In less than a month Jess and Clem land on US bookshelves – and the pre-publication reviews for The Big Lie so far have been stellar.
Booklist call it “a doozy of a concept, well-realized” before going on to say:
“An outstanding feature is Mayhew’s refusal to offer easy answers and pigeonhole characters; she respects the reader’s ability to handle ambiguity. Mayhew’s careful research and richly detailed plot create a frighteningly real world, and her thoughtful afterword explicitly spells out questions about our right and responsibility to create change through revolution.”
The novel earns a much sought-after starred review in Publishers Weekly and is summed up thus:
“Mayhew manages two feats, both crucial: she creates a believable modern-day Nazi society built on rules, silence, and surveillance, and a compelling depiction of a girl caught between what she has always been taught and what she is coming to suspect is true. As Jessika discovers, the truth is both dangerous and liberating.”
Kirkus Reviews, meanwhile, draws parallels between The Big Lie and North Korea – interesting – and has this to say:
“Readers who know their World War II history and enjoy extremely unreliable narrators will find great satisfaction in puzzling out the truth behind the horrors Jess leaves unspoken.”
Fingers crossed bloggers and readers feel the same come publication day. Roll on November 14th…

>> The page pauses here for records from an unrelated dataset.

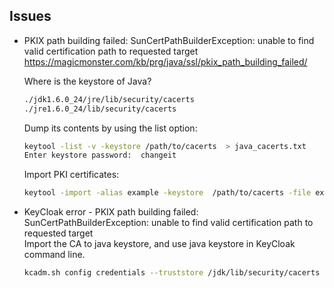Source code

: ## Issues
+ PKIX path building failed: SunCertPathBuilderException: unable to find valid certification path to requested target  
    https://magicmonster.com/kb/prg/java/ssl/pkix_path_building_failed/ 

    Where is the keystore of Java?  
    ```bash
    ./jdk1.6.0_24/jre/lib/security/cacerts
    ./jre1.6.0_24/lib/security/cacerts
    ```  

    Dump its contents by using the list option:  
    ```bash
    keytool -list -v -keystore /path/to/cacerts  > java_cacerts.txt
    Enter keystore password:  changeit
    ```  

    Import PKI certificates:  
    ```bash
    keytool -import -alias example -keystore  /path/to/cacerts -file example.der
    ```  

+ KeyCloak error - PKIX path building failed: SunCertPathBuilderException: unable to find valid certification path to requested target  
    Import the CA to java keystore, and use java keystore in KeyCloak command line.  

    ```bash
    kcadm.sh config credentials --truststore /jdk/lib/security/cacerts --server https://keycolak.minikube:1443 --realm master --user xxxx --password xxxx
    ```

School Library Journal has awarded The Big Lie a starred review, describing the book as, “terrifying and eerily timely.”
Foreword Reviews agrees that the story is, “frightening in its realness,” and also awards the book a starred review.
“Mayhew’s grasp of German culture and the potential outcome of losing to Nazi forces gives The Big Lie a refreshing urgency,” says Foreword. “The Big Lie is a standout: a warning, a call to action, and a terrific novel.”